### [ACTION ITEM]
Please return all of the entries below exactly as they are written.

[Saved entries]
━━━━━━━━

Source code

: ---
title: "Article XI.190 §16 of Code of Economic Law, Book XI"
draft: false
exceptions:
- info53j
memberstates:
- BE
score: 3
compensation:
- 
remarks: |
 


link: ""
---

━━━━━━━━

### [RESULT]
Source code

: ---
title: "Article XI.190 §16 of Code of Economic Law, Book XI"
draft: false
exceptions:
- info53j
memberstates:
- BE
score: 3
compensation:
- 
remarks: |
 


link: ""
---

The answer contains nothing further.